How to Go About Linking Out
Just as you wouldn't want links to your own site stuffed away in some links page no one ever looks at, linking out doesn't mean going and creating a big list of links and putting them in some quiet corner of your site. It means linking out regularly from your core content.
Blogging, or otherwise regularly updating your site, is key to the success of any small business SEO campaign, and this is an ideal opportunity to get linking. For each piece of content you add to your site, make sure you add at least one relevant, good quality link (you might also want to create links to older posts or other internal content).
It also pays to have a strategy for selecting outgoing link targets. Searching Google for something relevant to your post every time is OK, but may lead to haphazard results (especially as Wikipedia comes top for so many informational queries -- and while Wikipedia is great, the chances of getting a link back are nil).
It is much better to tie your outgoing link strategy to the rest of your link building campaign (as, if you're doing SEO, you're also doing link building). This is just as simple as it sounds – all you need to do is link out to your existing link prospects before asking them to link to you.
However, as with all things in life, you only get by genuinely giving. Linking out to people just to try to manipulate them into linking back to you isn't going to work.
Your first criteria has always to be whether or not this link is relevant for your own visitors. Likewise, your own content has to be great – even if you've linked out to someone, they're only likely to link back if what they're seeing on your site is a good match for their own content (it's a favorite spam tactic to link out to dozens of sites from rubbish scraped content in order to try to get links back).

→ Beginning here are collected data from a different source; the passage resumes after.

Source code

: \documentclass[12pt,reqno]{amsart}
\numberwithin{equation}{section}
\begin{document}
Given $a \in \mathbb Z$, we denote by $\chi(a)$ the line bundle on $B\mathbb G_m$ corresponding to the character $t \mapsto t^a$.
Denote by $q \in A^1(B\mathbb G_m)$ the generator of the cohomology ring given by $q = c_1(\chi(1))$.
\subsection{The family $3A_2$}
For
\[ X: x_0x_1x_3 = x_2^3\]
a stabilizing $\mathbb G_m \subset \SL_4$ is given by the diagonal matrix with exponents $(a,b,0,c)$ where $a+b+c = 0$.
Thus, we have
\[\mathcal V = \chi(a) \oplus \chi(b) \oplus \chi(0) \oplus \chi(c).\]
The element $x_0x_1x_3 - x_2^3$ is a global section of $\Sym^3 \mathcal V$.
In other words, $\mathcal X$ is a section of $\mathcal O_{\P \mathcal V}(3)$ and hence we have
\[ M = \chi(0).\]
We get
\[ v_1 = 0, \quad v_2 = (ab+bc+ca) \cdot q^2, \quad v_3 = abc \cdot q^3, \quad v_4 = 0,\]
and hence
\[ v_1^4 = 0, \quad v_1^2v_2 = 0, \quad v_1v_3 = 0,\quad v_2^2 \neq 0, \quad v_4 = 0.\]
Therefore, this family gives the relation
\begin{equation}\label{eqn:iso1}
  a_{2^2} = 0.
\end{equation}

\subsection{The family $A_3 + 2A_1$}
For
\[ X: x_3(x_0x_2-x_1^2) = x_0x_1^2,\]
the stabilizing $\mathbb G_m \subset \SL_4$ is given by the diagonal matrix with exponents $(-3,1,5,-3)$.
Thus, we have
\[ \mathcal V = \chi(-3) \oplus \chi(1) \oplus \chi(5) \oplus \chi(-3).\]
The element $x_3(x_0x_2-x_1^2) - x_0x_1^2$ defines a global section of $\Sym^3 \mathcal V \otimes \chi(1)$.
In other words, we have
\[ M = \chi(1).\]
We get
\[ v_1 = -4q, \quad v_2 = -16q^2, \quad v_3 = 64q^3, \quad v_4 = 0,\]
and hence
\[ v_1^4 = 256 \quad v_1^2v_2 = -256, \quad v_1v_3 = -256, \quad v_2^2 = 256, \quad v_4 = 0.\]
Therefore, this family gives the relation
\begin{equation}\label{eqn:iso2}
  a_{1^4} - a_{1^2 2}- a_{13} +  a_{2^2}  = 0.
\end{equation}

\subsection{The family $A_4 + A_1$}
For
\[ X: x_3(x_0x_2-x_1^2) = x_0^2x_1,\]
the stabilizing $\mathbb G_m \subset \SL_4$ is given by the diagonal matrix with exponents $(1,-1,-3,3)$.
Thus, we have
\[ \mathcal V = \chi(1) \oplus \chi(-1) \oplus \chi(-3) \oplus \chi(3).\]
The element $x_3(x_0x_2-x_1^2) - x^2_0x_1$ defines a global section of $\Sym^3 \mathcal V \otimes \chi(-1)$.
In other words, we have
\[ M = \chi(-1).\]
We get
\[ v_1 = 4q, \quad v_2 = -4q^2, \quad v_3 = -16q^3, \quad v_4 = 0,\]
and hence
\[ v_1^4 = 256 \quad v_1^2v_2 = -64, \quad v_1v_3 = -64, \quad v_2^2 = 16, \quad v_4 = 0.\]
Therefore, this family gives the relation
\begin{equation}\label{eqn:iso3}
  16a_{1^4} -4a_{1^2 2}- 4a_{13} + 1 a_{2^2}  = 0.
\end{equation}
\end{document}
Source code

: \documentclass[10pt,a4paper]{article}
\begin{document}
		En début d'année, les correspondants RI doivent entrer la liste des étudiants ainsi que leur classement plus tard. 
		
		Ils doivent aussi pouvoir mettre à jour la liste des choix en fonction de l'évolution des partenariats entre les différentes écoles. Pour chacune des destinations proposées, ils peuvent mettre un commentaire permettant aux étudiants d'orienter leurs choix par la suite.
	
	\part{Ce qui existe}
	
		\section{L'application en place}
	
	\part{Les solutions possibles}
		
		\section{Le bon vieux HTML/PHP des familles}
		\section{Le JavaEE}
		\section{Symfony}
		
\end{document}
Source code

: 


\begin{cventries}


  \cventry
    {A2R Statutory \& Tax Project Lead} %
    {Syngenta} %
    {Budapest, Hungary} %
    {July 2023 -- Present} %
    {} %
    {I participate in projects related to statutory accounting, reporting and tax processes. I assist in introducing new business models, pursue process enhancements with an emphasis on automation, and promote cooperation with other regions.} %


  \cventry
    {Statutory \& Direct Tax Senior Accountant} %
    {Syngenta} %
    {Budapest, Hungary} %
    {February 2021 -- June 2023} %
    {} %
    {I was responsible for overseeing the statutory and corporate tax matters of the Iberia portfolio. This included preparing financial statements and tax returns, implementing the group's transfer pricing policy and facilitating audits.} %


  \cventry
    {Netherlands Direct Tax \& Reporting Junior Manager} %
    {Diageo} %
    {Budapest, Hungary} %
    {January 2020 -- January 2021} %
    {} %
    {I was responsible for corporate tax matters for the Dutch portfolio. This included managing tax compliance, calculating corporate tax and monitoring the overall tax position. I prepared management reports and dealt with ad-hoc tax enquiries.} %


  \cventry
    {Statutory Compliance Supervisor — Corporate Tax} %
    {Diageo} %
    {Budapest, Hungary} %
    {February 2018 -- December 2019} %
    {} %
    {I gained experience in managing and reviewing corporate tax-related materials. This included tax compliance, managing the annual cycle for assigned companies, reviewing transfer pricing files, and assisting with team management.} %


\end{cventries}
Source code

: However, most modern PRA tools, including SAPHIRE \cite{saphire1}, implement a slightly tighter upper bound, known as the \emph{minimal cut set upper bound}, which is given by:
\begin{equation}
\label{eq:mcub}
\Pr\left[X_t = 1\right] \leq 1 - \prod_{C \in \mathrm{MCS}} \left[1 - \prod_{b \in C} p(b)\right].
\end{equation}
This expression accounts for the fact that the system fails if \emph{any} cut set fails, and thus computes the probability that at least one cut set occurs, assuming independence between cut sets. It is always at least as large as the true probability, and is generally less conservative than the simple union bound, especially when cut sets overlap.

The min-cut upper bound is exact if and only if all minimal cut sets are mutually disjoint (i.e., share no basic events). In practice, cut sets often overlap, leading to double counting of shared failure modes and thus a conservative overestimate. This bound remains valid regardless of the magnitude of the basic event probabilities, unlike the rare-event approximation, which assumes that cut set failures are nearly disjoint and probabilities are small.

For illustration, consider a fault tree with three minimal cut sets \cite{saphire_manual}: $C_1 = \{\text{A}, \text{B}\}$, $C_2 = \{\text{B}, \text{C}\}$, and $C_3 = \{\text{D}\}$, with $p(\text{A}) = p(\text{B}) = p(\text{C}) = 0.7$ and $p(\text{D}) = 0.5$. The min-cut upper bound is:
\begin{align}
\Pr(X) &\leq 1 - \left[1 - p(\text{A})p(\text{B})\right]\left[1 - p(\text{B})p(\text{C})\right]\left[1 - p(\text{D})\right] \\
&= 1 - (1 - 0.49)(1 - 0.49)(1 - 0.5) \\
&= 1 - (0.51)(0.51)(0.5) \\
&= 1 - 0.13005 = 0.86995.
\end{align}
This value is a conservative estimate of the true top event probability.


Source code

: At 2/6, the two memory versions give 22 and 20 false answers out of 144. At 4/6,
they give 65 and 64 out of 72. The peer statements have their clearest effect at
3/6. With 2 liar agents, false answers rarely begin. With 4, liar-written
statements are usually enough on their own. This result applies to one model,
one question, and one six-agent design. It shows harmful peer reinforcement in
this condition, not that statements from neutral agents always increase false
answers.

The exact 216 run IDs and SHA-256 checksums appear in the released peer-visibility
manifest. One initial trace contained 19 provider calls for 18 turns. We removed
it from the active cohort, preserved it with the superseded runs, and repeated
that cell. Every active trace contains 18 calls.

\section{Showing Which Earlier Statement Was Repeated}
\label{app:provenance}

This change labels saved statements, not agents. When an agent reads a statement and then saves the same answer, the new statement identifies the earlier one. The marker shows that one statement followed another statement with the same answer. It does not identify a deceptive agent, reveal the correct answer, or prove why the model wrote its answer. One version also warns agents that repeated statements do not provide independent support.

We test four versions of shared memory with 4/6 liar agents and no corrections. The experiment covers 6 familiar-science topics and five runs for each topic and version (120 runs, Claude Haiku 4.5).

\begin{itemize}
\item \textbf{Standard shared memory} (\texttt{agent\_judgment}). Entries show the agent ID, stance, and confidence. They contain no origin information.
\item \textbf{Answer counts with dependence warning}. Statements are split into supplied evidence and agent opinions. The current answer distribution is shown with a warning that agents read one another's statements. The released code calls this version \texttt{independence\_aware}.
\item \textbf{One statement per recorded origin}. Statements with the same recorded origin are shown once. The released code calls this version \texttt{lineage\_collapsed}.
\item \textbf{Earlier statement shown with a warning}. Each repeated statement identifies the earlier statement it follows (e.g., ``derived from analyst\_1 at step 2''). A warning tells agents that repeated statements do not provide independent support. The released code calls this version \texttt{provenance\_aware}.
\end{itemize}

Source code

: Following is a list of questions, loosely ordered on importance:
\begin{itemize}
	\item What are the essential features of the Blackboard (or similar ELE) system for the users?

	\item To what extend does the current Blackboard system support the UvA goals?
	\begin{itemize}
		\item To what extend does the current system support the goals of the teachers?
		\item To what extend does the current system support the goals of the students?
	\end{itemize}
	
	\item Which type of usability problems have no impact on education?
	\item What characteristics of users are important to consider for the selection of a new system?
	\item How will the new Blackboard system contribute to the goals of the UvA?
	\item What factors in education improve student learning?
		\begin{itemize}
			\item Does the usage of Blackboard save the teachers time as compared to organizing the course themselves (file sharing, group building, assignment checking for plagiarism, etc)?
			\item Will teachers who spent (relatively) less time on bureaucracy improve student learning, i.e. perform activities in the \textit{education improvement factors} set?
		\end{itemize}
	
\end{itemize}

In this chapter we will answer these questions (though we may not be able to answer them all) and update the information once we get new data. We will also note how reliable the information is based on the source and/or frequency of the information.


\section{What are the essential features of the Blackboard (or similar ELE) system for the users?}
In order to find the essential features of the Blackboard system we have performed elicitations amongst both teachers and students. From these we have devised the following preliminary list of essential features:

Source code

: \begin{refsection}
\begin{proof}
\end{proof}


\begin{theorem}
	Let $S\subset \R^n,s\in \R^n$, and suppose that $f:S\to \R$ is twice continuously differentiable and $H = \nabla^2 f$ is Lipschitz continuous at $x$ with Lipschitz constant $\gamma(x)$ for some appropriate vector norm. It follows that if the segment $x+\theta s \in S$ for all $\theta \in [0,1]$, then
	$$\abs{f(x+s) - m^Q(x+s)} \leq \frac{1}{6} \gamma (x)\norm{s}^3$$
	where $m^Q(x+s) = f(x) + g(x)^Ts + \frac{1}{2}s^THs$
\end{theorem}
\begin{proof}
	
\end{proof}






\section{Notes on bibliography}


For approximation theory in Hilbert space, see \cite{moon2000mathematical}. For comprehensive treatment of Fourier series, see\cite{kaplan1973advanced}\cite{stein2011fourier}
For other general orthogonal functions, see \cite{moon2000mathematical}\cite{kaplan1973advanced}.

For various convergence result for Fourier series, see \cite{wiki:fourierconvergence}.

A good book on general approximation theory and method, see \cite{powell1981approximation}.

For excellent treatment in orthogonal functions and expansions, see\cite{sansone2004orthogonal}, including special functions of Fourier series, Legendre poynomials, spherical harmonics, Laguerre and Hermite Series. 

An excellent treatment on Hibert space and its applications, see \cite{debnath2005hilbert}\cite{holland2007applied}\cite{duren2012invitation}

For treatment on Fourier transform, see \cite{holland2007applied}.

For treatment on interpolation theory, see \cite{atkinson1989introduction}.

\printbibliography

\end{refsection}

Tying up your outgoing link strategy with your link building has another obvious benefit, in that the criteria for selecting sites is the same for both:
- Highly trusted and non-spammy
- Regularly updated with good quality, relevant content
Lastly, linking out to bloggers is always a great idea. Blog software, such as WordPress, will usually give authors a notification when someone links to them (unlike other sites, where you have to go through your web stats to find incoming links), and bloggers are far more likely to link out in return.